Soulignons que ce livre, comme l’indique d’ailleurs la page de titre, comporte des recettes plutôt destinées aux «tables bourgeoises». On remarque également que l’utilisation des épices est beaucoup plus modeste qu’elle ne l’était au Moyen Age. A ce propos, il faut préciser que contrairement à ce que l’on répète encore trop souvent, l’emploi intensif des épices à l’époque médiévale ne servait pas à cacher le mauvais goût des viandes mal conservées. En effet, la viande fraîche produite très localement était consommée rapidement ou cuite dans des pâtés, voire séchée ou fumée. L’emploi des épices dans la cuisine européenne est allé en diminuant fortement et pourtant, la viande ne se conservait pas mieux en 1400 qu’en 1700.

Question de standing

Au Moyen Age, il s’agissait tout d’abord d’une affaire de goût et surtout de luxe: servir des plats épicés, c’était montrer sa richesse et son opulence. Par exemple, à Genève au début du XVIIe siècle, le prix des épices avait déjà bien diminué par rapport au Moyen Age. Malgré cela, elles étaient encore peu accessibles aux revenus modestes, puisqu’une once de poivre (31 gr.) coûtait 4 sols et une once de cannelle pouvait atteindre 7 sols. Pour donner un ordre de grandeur, un ouvrier agricole gagnait alors entre 10 et 12 sols par jour.
Comme c’est souvent le cas dans les anciens livres de recettes, «La Cuisinière genevoise» ne donne ni proportions, ni temps de cuisson et cela s’explique logiquement. D’abord, le «service la française» (plusieurs services avec plusieurs plats différents) était encore fréquent sur les tables opulentes. Les proportions dépendaient donc non seulement du nombre de convives, mais aussi du nombre de plats et de services prévus. De plus, la cuisine se faisait au charbon ou au bois qui, selon sa qualité, chauffait plus ou moins bien et plus ou moins vite. Les fours ou les potagers (cuisinières de l’époque) n’étaient pas standardisés, ni pourvus de thermostats! Ils étaient de taille variable et construit avec des matériaux différents. Ce sont des détails auxquels on ne pense plus de nos jours, où il suffit d’appuyer sur une touche pour obtenir la température voulue. A l’époque, à quoi bon donner des temps de cuisson? Seules l’expérience et la connaissance de son matériel permettait au cuisinier ou à la cuisinière de les déterminer.

Des recettes roboratives

Certaines recettes de l’ouvrage sont particulièrement consistantes, comme le «pâté de bœuf en pot» (sorte de confit) qui, en plus de la viande, contenait de la graisse de bœuf, du beurre frais, de la moelle, de la mie de pain et des châtaignes… Autre exemple, un pouding composé de mie de pain cuite dans du lait avec huit jaunes d’œufs, des raisins secs, du sucre et du beurre à foison.
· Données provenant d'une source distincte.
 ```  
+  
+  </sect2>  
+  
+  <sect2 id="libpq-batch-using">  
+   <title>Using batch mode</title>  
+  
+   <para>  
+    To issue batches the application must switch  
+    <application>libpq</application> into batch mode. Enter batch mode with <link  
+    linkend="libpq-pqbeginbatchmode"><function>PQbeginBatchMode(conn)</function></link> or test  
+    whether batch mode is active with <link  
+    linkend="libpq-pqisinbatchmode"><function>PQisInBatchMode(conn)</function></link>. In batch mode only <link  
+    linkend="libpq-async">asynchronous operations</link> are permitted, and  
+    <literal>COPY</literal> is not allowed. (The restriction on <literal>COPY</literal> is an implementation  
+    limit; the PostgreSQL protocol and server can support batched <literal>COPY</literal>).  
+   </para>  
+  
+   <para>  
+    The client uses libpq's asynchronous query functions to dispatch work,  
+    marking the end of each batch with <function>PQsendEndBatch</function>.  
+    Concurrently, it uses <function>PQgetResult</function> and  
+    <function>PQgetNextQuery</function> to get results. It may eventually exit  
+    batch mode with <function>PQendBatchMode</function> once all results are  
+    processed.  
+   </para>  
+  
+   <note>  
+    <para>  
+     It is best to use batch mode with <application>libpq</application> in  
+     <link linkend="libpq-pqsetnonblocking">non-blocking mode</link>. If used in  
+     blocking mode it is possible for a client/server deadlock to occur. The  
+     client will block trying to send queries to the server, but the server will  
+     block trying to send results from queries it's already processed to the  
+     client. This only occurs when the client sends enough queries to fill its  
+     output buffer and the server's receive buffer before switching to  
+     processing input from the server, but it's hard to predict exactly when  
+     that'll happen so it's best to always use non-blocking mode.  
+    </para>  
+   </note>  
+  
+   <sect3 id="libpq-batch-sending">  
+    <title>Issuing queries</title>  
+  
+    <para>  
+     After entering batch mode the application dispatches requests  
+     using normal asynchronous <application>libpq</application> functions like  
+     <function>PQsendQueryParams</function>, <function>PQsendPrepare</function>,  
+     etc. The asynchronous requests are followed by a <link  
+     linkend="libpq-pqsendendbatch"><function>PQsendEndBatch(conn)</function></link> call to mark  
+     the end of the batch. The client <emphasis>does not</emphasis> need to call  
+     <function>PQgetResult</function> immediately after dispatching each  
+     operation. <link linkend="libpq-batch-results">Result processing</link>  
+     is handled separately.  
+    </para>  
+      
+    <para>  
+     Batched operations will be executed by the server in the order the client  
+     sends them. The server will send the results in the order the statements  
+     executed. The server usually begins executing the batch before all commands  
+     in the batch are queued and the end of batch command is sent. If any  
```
Deux recettes pour de solides appétits!
D’autres plats, tels que les oreilles de veau farcies à la viande servies avec un coulis d’écrevisses ou les «rissoles de tétines» de veau, ont déserté nos tables depuis longtemps. Citons également les «pets à la poêle» (beignets frits au beurre), la «choumac» (sauce au vin rouge et aux raisins), le «cervelat» (sic), qui était à cette époque une tête marbrée ou un fromage de tête. Enfin, des mets que l’on trouve encore aujourd’hui comme les «méringues» (sic), les bricelets, les rissoles et les indémodables ramequins au fromage.